Get your motor runnin’, head out on the highway
Wednesday, March 17th, 2010We wine writers who visit winemakers have lots of different choices of how to spend the time. One thing you can do (which I suspect most writers do with winemakers) is to taste the wine. That’s not my favorite thing, because to tell you the truth, I don’t feel I can be completely objective. Sometimes you’re in a cold cellar and the winemaker siphons the wine right out of the barrel. It almost always tastes pretty good under those circumstances. Other times the winemaker will line up bottles and glasses anywhere that’s available: the lab, the tasting room, his office, even on top of a barrel. At any rate it’s hard for me to properly evaluate a wine when I’m sitting with the person who made it.
Another thing you can do with winemakers is to let them take you on a tour of the winery. At this point, I’ve been on so many winery tours, I have bottling lines and fermenting tanks coming out of my ears. These days, when a winemaker walks me through the winery, it’s not uncommon for him to begin by saying, “You’ve probably seen a million wineries,” to which I silently think, Yes, I have, but I would never say that. Instead, I let the winemaker point out whatever he wants (I’m a polite guest). But really, the technological side of a winery has never much interested me (although the architecture does. I can just as easily appreciate a luxurious winery as a shed with a tin roof).
You can also walk through vineyards with winemakers. I like that because it takes me to the heart of where wine is made: the rows of grapevines that produce the grapes that make the juice the yeasts ferment into wine. But after a while, all vineyards begin to look alike. I know that’s heresy to those trained in the art and science of canopy management, but that’s how things are with me.
So what do I like to do with winemakers? I like to drive with them. Specifically, I like piling into the passenger seat of the winemaker’s vehicle (often an SUV, 4-wheel drive or pickup truck) and letting the winemaker do the driving. Winemaker vehicles are usually dirty and in disarray. You know how you sometimes apologize to a visitor because your house isn’t quite as tidy as it might be? Winemakers do the same, although I always tell them not to, because I could care less. Take a look at the inside of a winemaker’s car. Maps, gadgets and junk all over the place. Dried clots of earth on the floormats. Empty soda cans and water bottles. Clipboards on the dashboard, sunglasses and cell phone and pencils and pads and keys and boxes of tissue and little broken bits of metal and plastic. The inside of a winemaker’s vehicle is a veritable junkyard, but it’s a place I love to be.
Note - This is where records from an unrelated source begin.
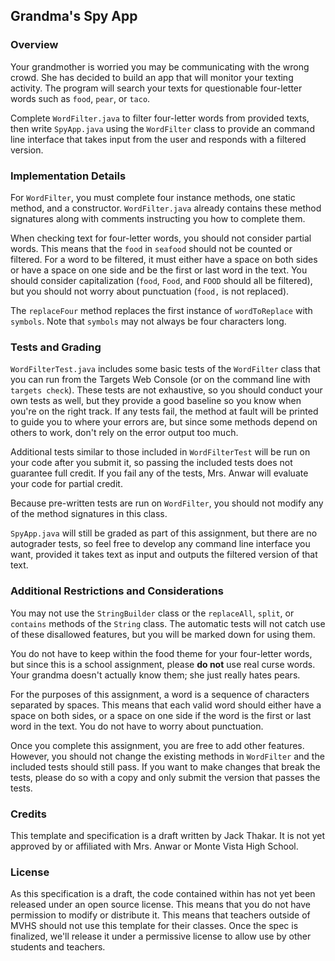 ## Grandma's Spy App ##

### Overview ###

Your grandmother is worried you may be communicating with the wrong crowd. She has decided to build an app that will monitor your texting activity. The program will search your texts for questionable four-letter words such as `food`, `pear`, or `taco`.

Complete `WordFilter.java` to filter four-letter words from provided texts, then write `SpyApp.java` using the `WordFilter` class to provide an command line interface that takes input from the user and responds with a filtered version.

### Implementation Details ###

For `WordFilter`, you must complete four instance methods, one static method, and a constructor. `WordFilter.java` already contains these method signatures along with comments instructing you how to complete them.

When checking text for four-letter words, you should not consider partial words. This means that the `food` in `seafood` should not be counted or filtered. For a word to be filtered, it must either have a space on both sides or have a space on one side and be the first or last word in the text. You should consider capitalization (`food`, `Food`, and `FOOD` should all be filtered), but you should not worry about punctuation (`food,` is not replaced).

The `replaceFour` method replaces the first instance of `wordToReplace` with `symbols`. Note that `symbols` may not always be four characters long.

### Tests and Grading ###

`WordFilterTest.java` includes some basic tests of the `WordFilter` class that you can run from the Targets Web Console (or on the command line with `targets check`). These tests are not exhaustive, so you should conduct your own tests as well, but they provide a good baseline so you know when you're on the right track. If any tests fail, the method at fault will be printed to guide you to where your errors are, but since some methods depend on others to work, don't rely on the error output too much.

Additional tests similar to those included in `WordFilterTest` will be run on your code after you submit it, so passing the included tests does not guarantee full credit. If you fail any of the tests, Mrs. Anwar will evaluate your code for partial credit.

Because pre-written tests are run on `WordFilter`, you should not modify any of the method signatures in this class.

`SpyApp.java` will still be graded as part of this assignment, but there are no autograder tests, so feel free to develop any command line interface you want, provided it takes text as input and outputs the filtered version of that text.

### Additional Restrictions and Considerations ###

You may not use the `StringBuilder` class or the `replaceAll`, `split`, or `contains` methods of the `String` class. The automatic tests will not catch use of these disallowed features, but you will be marked down for using them.

You do not have to keep within the food theme for your four-letter words, but since this is a school assignment, please **do not** use real curse words. Your grandma doesn't actually know them; she just really hates pears.

For the purposes of this assignment, a word is a sequence of characters separated by spaces. This means that each valid word should either have a space on both sides, or a space on one side if the word is the first or last word in the text. You do not have to worry about punctuation.

Once you complete this assignment, you are free to add other features. However, you should not change the existing methods in `WordFilter` and the included tests should still pass. If you want to make changes that break the tests, please do so with a copy and only submit the version that passes the tests.

### Credits ###

This template and specification is a draft written by Jack Thakar. It is not yet approved by or affiliated with Mrs. Anwar or Monte Vista High School.

### License ###

As this specification is a draft, the code contained within has not yet been released under an open source license. This means that you do not have permission to modify or distribute it. This means that teachers outside of MVHS should not use this template for their classes. Once the spec is finalized, we'll release it under a permissive license to allow use by other students and teachers.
Where do we drive? Typically around the property and/or the appellation. That’s what I really like to do with winemakers. They can tell me all about the hills and clefts inbetween the ridges that let the maritime influence filter in. They can point out that outcropping of limestone, that jumble of stones, or the way a bench rises suddenly from an alluvial plain. They can show me their neighbors’ vineyards. We can drive to high points where you can see for miles and miles and from that aerial vantage point gain an appreciation of an AVA’s physiognomy (if that’s the right word). Of course, you can do all this driving yourself, on your own, but then you can’t pay proper attention, and a winemaker is the best tour guide in the world. Winemakers know their appellations like they know the palm of their hand. (One of the nice things about chatting while driving is that, because it’s so casual, sometimes there’s some good gossip, oops I mean news, to be had.)
I was reminded of this because I just read my notes of my drive-around the southern Santa Rita Hills with Richard Sanford. One thing that struck me about that appellation was how quickly its vineyards have become famous. Ten years ago everybody knew about Sanford & Benedict Vineyard and Babcock, but who had ever heard of Cargasacchi, Fiddlestix, Fe Ciega, Richard’s own La Encantada, Sea Smoke, Clos Pepe, Melville, Mt. Carmel, Rancho Santa Rosa, Carrie’s, Huber? (I know I’m forgetting others.) Look how well-known they are today. There’s not another appellation in California whose vineyards have come so far, so fast.
I like winemakers anyway, most of them, and somehow they seem more themselves when they’re behind the wheel of their own vehicle.